When he was in South America he heard that the Italians were rising against their foreign masters and were planning to fight for freedom. He sailed for home instantly, and no sooner did he land than he was leading a company of friends to join the Italian army. He was fearless, generous, and as open-hearted as a child; wherever he went men flocked to his command; within a few months the young man was virtually general of an army, and fighting and winning battle after battle in the Alps. At the end of a year his fame had crossed Europe.

The freedom of Italy, however, was not won in a single campaign. Although Garibaldi's troops were victorious, some of the other Italian armies were not, and before long that first war of independence came to an end. For a time the Austrians' hold over the cities of Italy seemed stronger than ever, and Garibaldi and many of his friends were forced to leave their homes and seek refuge in other countries. Again Garibaldi crossed the Atlantic Ocean, and this time he went to New York, and took up the trade of candle-maker, living in a small frame house on Staten Island. He liked Americans; they understood him and his burning desire for Italian freedom better than any other foreigners he met.

He stayed on Staten Island until the chance came for him to go to sea again as captain of a merchantman, and after that it was only a short time before he was again in the Alps, his sword drawn, his devoted volunteers behind him.

It was long before the dream of Italian patriots came true and Rome became the capital of a united country, but during those years Garibaldi led crusade after crusade. He wore the simple costume of an Italian peasant, with a red shirt which was copied by all his men. This red-shirted army swept the enemy out of Sicily and Naples, drove them back through the Alps, won so continually that the superstitious Neapolitans believed that their leader must be in league with the Evil One. But the people of Italy worshiped this general beyond all their other heroes.

Even their praises could not spoil the simplicity of Garibaldi's nature. When his work was done he went home to live quietly with his family. The friends of his boyhood found him very little changed, the same lover of Italy and the sea, the same adventurous, generous spirit he had been as a youth in Nice.

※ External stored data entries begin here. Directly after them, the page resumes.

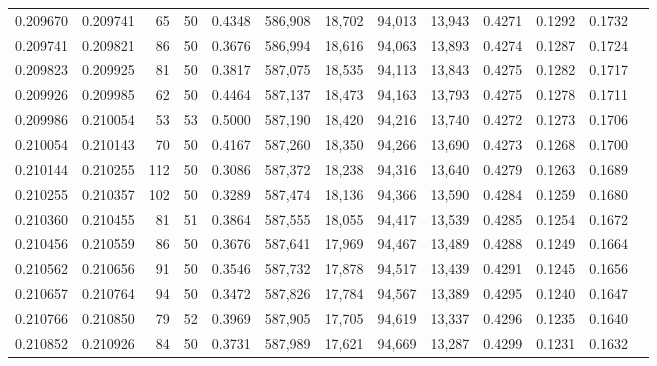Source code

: \begin{tabular}{rrrrrrrrrrrrr}
0.209670 & 0.209741 &    65 &  50 &                                     0.4348 & 586,908 &  18,702 &  94,013 &  13,943 & 0.4271 & 0.1292 & 0.1732 \\
0.209741 & 0.209821 &    86 &  50 &                                     0.3676 & 586,994 &  18,616 &  94,063 &  13,893 & 0.4274 & 0.1287 & 0.1724 \\
0.209823 & 0.209925 &    81 &  50 &                                     0.3817 & 587,075 &  18,535 &  94,113 &  13,843 & 0.4275 & 0.1282 & 0.1717 \\
0.209926 & 0.209985 &    62 &  50 &                                     0.4464 & 587,137 &  18,473 &  94,163 &  13,793 & 0.4275 & 0.1278 & 0.1711 \\
0.209986 & 0.210054 &    53 &  53 &                                     0.5000 & 587,190 &  18,420 &  94,216 &  13,740 & 0.4272 & 0.1273 & 0.1706 \\
0.210054 & 0.210143 &    70 &  50 &                                     0.4167 & 587,260 &  18,350 &  94,266 &  13,690 & 0.4273 & 0.1268 & 0.1700 \\
0.210144 & 0.210255 &   112 &  50 &                                     0.3086 & 587,372 &  18,238 &  94,316 &  13,640 & 0.4279 & 0.1263 & 0.1689 \\
0.210255 & 0.210357 &   102 &  50 &                                     0.3289 & 587,474 &  18,136 &  94,366 &  13,590 & 0.4284 & 0.1259 & 0.1680 \\
0.210360 & 0.210455 &    81 &  51 &                                     0.3864 & 587,555 &  18,055 &  94,417 &  13,539 & 0.4285 & 0.1254 & 0.1672 \\
0.210456 & 0.210559 &    86 &  50 &                                     0.3676 & 587,641 &  17,969 &  94,467 &  13,489 & 0.4288 & 0.1249 & 0.1664 \\
0.210562 & 0.210656 &    91 &  50 &                                     0.3546 & 587,732 &  17,878 &  94,517 &  13,439 & 0.4291 & 0.1245 & 0.1656 \\
0.210657 & 0.210764 &    94 &  50 &                                     0.3472 & 587,826 &  17,784 &  94,567 &  13,389 & 0.4295 & 0.1240 & 0.1647 \\
0.210766 & 0.210850 &    79 &  52 &                                     0.3969 & 587,905 &  17,705 &  94,619 &  13,337 & 0.4296 & 0.1235 & 0.1640 \\
0.210852 & 0.210926 &    84 &  50 &                                     0.3731 & 587,989 &  17,621 &  94,669 &  13,287 & 0.4299 & 0.1231 & 0.1632 \\

\end{tabular}
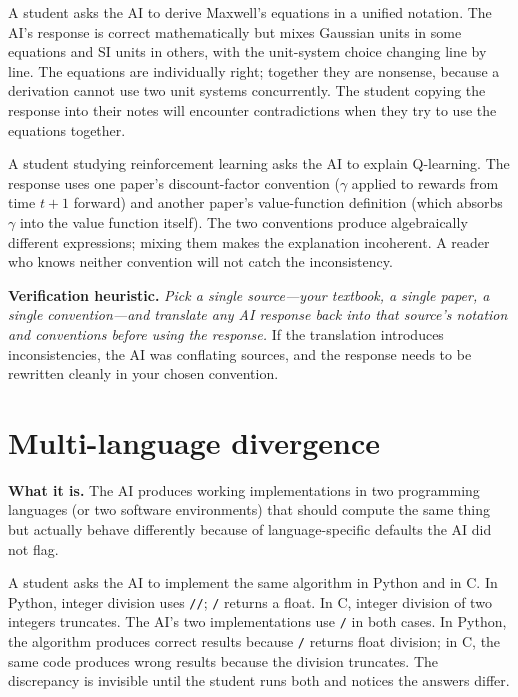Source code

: \documentclass[11pt]{book}
\begin{document}
\begin{example}
A student asks the AI to derive Maxwell's equations in a unified notation. The AI's response is correct mathematically but mixes Gaussian units in some equations and SI units in others, with the unit-system choice changing line by line. The equations are individually right; together they are nonsense, because a derivation cannot use two unit systems concurrently. The student copying the response into their notes will encounter contradictions when they try to use the equations together.
\end{example}

\begin{example}
A student studying reinforcement learning asks the AI to explain Q-learning. The response uses one paper's discount-factor convention ($\gamma$ applied to rewards from time $t+1$ forward) and another paper's value-function definition (which absorbs $\gamma$ into the value function itself). The two conventions produce algebraically different expressions; mixing them makes the explanation incoherent. A reader who knows neither convention will not catch the inconsistency.
\end{example}

\textbf{Verification heuristic.} \emph{Pick a single source---your textbook, a single paper, a single convention---and translate any AI response back into that source's notation and conventions before using the response.} If the translation introduces inconsistencies, the AI was conflating sources, and the response needs to be rewritten cleanly in your chosen convention.

\section{Multi-language divergence}
\label{sec:multi-language}

\textbf{What it is.} The AI produces working implementations in two programming languages (or two software environments) that should compute the same thing but actually behave differently because of language-specific defaults the AI did not flag.

\begin{example}
A student asks the AI to implement the same algorithm in Python and in C. In Python, integer division uses \texttt{//}; \texttt{/} returns a float. In C, integer division of two integers truncates. The AI's two implementations use \texttt{/} in both cases. In Python, the algorithm produces correct results because \texttt{/} returns float division; in C, the same code produces wrong results because the division truncates. The discrepancy is invisible until the student runs both and notices the answers differ.
\end{example}
\end{document}
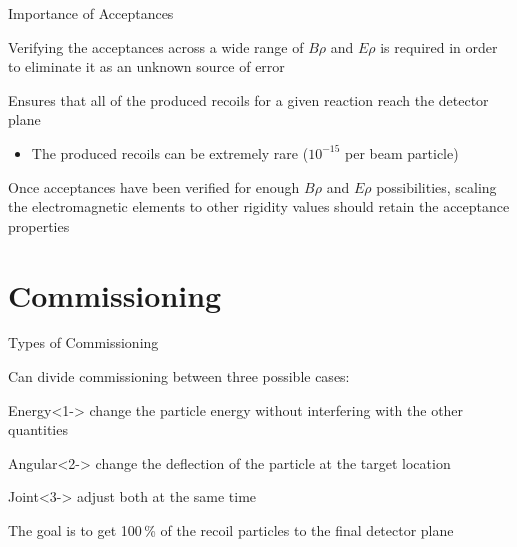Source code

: \documentclass[10pt]{beamer}
\begin{document}
\begin{frame}[fragile]{Importance of Acceptances}

    Verifying the acceptances across a wide range of $B\rho$ and $E\rho$
    is required in order to eliminate it as an unknown source of error

    Ensures that all of the produced recoils for a given reaction reach
    the detector plane
    \begin{itemize}
        \item The produced recoils can be extremely rare ($10^{-15}$ per
            beam particle)
    \end{itemize}

    Once acceptances have been verified for enough $B\rho$ and $E\rho$
    possibilities, scaling the electromagnetic elements to other
    rigidity values should retain the acceptance properties

\end{frame}

\section{Commissioning}

\begin{frame}[fragile]{Types of Commissioning}

    Can divide commissioning between three possible cases:

    \begin{alertblock}{Energy}<1->%
        change the particle energy without interfering with the other
        quantities
    \end{alertblock}
    \begin{alertblock}{Angular}<2->
        change the deflection of the particle at the target location
    \end{alertblock}
    \begin{alertblock}{Joint}<3->
        adjust both at the same time
    \end{alertblock}

    The goal is to get 100\,\% of the recoil particles to the final
    detector plane

\end{frame}


\end{document}
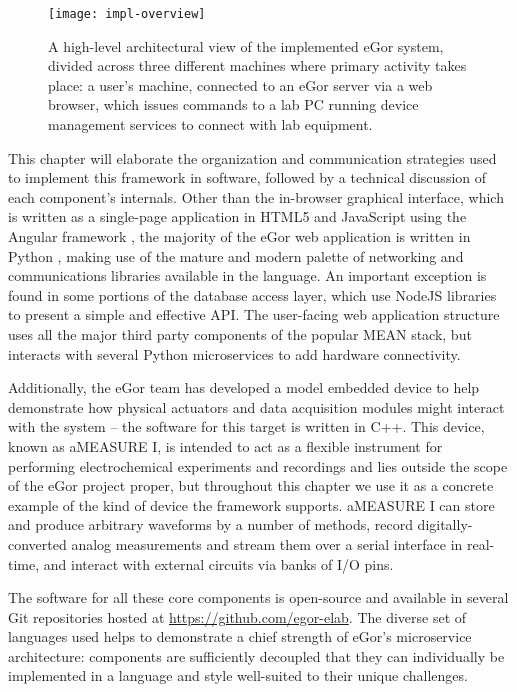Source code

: \documentclass[../thesis]{subfiles}
\begin{document}
\begin{figure}
  \texttt{[image: impl-overview]}
  \caption{
    A high-level architectural view of the implemented eGor system,
    divided across three different machines where primary activity
    takes place: a user's machine, connected to an eGor server via a
    web browser, which issues commands to a lab PC running device
    management services to connect with lab equipment.
    \label{fig:ImplOverview}
  }
\end{figure}

This chapter will elaborate the organization and communication
strategies used to implement this framework in software, followed by a
technical discussion of each component's internals.  Other than the
in-browser graphical interface, which is written as a single-page
application in HTML5 and JavaScript using the Angular framework
\cite{Angular}, the majority of the eGor web application is written in
Python \cite{Python}, making use of the mature and modern palette of
networking and communications libraries available in the language. An
important exception is found in some portions of the database access
layer, which use NodeJS \cite{NodeJS} libraries to present a simple
and effective API. The user-facing web application structure uses all
the major third party components of the popular \gls{MEAN} stack, but
interacts with several Python microservices to add hardware
connectivity.

Additionally, the eGor team has developed a model
embedded device to help demonstrate how physical actuators and data
acquisition modules might interact with the system -- the software for
this target is written in C++. This device, known as aMEASURE I, is intended to
act as a flexible instrument for performing electrochemical
experiments and recordings and lies outside the scope of the eGor project
proper, but throughout this chapter we use it as a concrete example of
the kind of device the framework supports. aMEASURE I can store and
produce arbitrary waveforms by a number of methods, record
digitally-converted analog measurements and stream them over a serial
interface in real-time, and interact with external circuits via banks
of I/O pins.

The software for all these core
components is open-source and available in several Git repositories
hosted at \url{https://github.com/egor-elab}. The diverse set of
languages used helps to demonstrate a chief strength of eGor's
microservice architecture: components are sufficiently decoupled that
they can individually be implemented in a language and style
well-suited to their unique challenges.
\end{document}
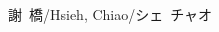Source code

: \documentclass[letterpaper, UTF8]{scrartcl}
\newcommand{\MarginText}[1]{\marginpar{\raggedleft\itshape\small#1}} %
\newcommand{\Description}[1]{\hangindent=0em\hangafter=0\noindent\raggedright\footnotesize{#1}\par\normalsize\vspace{0.3em}}
\newcommand{\reducesep}{\vspace{-0.3em}}
\begin{document}
\begin{CJK}{UTF8}{kai}
\begin{cv}{謝~橋/Hsieh, Chiao/シェ~チャオ}
\begin{comment}
\Description{\MarginText{Presentations}2021 $\cdot$ 15 min. presentation for SkyTrakx at ITSC~2021}

\reducesep

\Description{2020, 2021 $\cdot$ 20 min. presentation for Koord at OOPSLA~2020 and SPLASH~2021}

\reducesep

\Description{2019 $\cdot$ 30 min. presentation for Dione at iFM~2019}

\reducesep

\Description{2015 $\cdot$ 5 min. tool paper presentation at TACAS~2015}

\reducesep

\Description{2014 $\cdot$ 20 min. research paper presentation at SAS 2014}




\newlength{\langbox} %
\settowidth{\langbox}{English} %

\Description{\MarginText{Languages}\parbox{\langbox}{\textsc{Chinese}} $\cdot$ Mother tongue}

\reducesep

\Description{\parbox{\langbox}{\textsc{English}} $\cdot$ Professionally Fluent}

\reducesep

\Description{\parbox{\langbox}{\textsc{Japanese}} $\cdot$ Basic (can read news passages)}
\end{comment}

\end{cv}
\end{CJK}
\end{document}
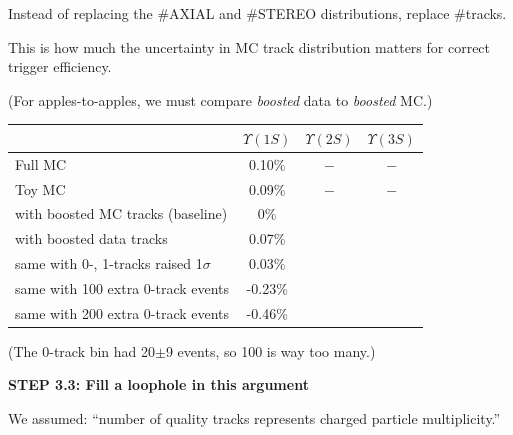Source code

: \documentclass[landscape]{article}
\begin{document}
\vfill

Instead of replacing the \#AXIAL and \#STEREO distributions, replace
\#tracks.

\vfill

This is how much the uncertainty in MC track distribution matters for
correct trigger efficiency.

\vfill

(For apples-to-apples, we must compare {\it boosted} data to {\it boosted} MC.)

\vfill

\begin{center}
  \renewcommand{\arraystretch}{1.25}
  \begin{tabular}{p{12 cm} c c c}
  & \mbox{\hspace{0.5 cm}} $\Upsilon(1S)$ \mbox{\hspace{0.5 cm}} & \mbox{\hspace{0.5 cm}} $\Upsilon(2S)$ \mbox{\hspace{0.5 cm}} & \mbox{\hspace{0.5 cm}} $\Upsilon(3S)$ \mbox{\hspace{0.5 cm}} \\\hline
  Full MC & 0.10\% & $-$ & $-$ \\
  Toy MC & 0.09\% & $-$ & $-$ \\
  with boosted MC tracks (baseline) & 0\% & & \\
  with boosted data tracks & 0.07\% & & \\
  same with 0-, 1-tracks raised 1$\sigma$ & 0.03\% & & \\
  same with 100 extra 0-track events & -0.23\% & & \\
  same with 200 extra 0-track events & -0.46\% & &
  \end{tabular}
\end{center}
\begin{flushright} (The 0-track bin had 20$\pm$9 events, so 100 is way too many.) \end{flushright}

\vfill

\pagebreak

\vspace{1 cm}

{\bf STEP 3.3: Fill a loophole in this argument}

\vfill

We assumed: ``number of quality tracks represents charged particle
multiplicity.''

\vfill
\end{document}
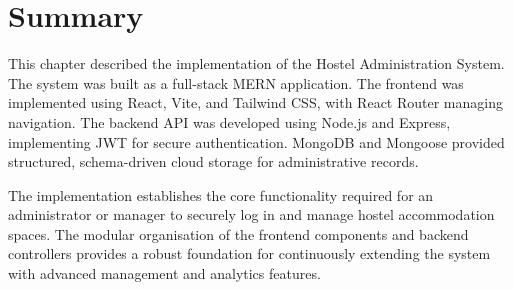 \section{Summary}

This chapter described the implementation of the Hostel Administration System. The system was built as a full-stack MERN application. The frontend was implemented using React, Vite, and Tailwind CSS, with React Router managing navigation. The backend API was developed using Node.js and Express, implementing JWT for secure authentication. MongoDB and Mongoose provided structured, schema-driven cloud storage for administrative records.

The implementation establishes the core functionality required for an administrator or manager to securely log in and manage hostel accommodation spaces. The modular organisation of the frontend components and backend controllers provides a robust foundation for continuously extending the system with advanced management and analytics features.
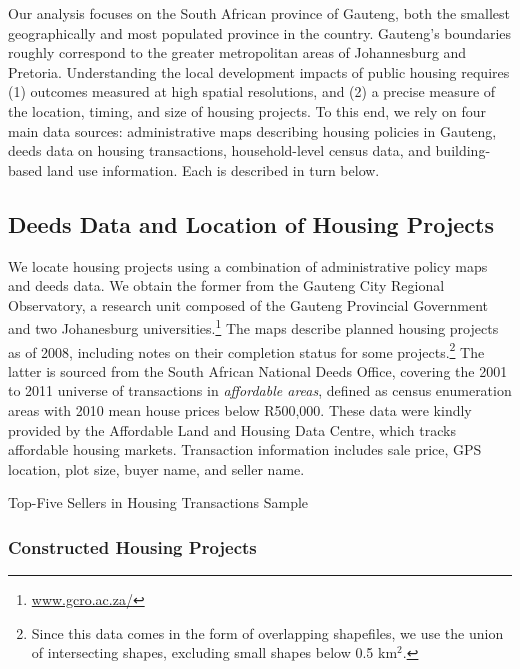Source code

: \documentclass[12pt]{article}
\begin{document}
Our analysis focuses on the South African province of Gauteng, both the smallest geographically and most populated province in the country. Gauteng's boundaries roughly correspond to the greater metropolitan areas of Johannesburg and Pretoria. Understanding the local development impacts of public housing requires (1) outcomes measured at high spatial resolutions, and (2) a precise measure of the location, timing, and size of housing projects.  To this end, we rely on four main data sources: administrative maps describing housing policies in Gauteng, deeds data on housing transactions, household-level census data, and building-based land use information. Each is described in turn below.

\subsection{Deeds Data and Location of Housing Projects}

 We locate housing projects using a combination of administrative policy maps and deeds data. We obtain the former from the Gauteng City Regional Observatory, a research unit composed of the Gauteng Provincial Government and two Johanesburg universities.\footnote{\href{url}{www.gcro.ac.za/}} The maps describe planned housing projects as of 2008, including notes on their completion status for some projects.\footnote{Since this data comes in the form of overlapping shapefiles, we use the union of intersecting shapes, excluding small shapes below 0.5 km$^2$.} The latter is sourced from the South African National Deeds Office, covering the 2001 to 2011 universe of transactions in {\it affordable areas}, defined as census enumeration areas with 2010 mean house prices below R500,000. These data were kindly provided by the Affordable Land and Housing Data Centre, which tracks affordable housing markets. Transaction information includes sale price, GPS location, plot size, buyer name, and seller name.

\begin{table}[h!]
\vspace{4mm}
\caption{Top-Five Sellers in Housing Transactions Sample}\label{table:topfivesellers}
\vspace{-2mm}
\centering

\vspace{-4mm}
\end{table}

 \subsubsection*{Constructed Housing Projects}
\end{document}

In those youthful days his boy friends had followed him without question, now the whole of Italy looked to him as their leader; he had succeeded in doing what hundreds of other men had dreamed of doing, driving the Austrians permanently out of the peninsula, and restoring to his countrymen the ancient liberty of Italy. Yet whether as a boy upon the Mediterranean or as the liberator of a nation he was always the same frank, straightforward, high-minded Giuseppe Garibaldi.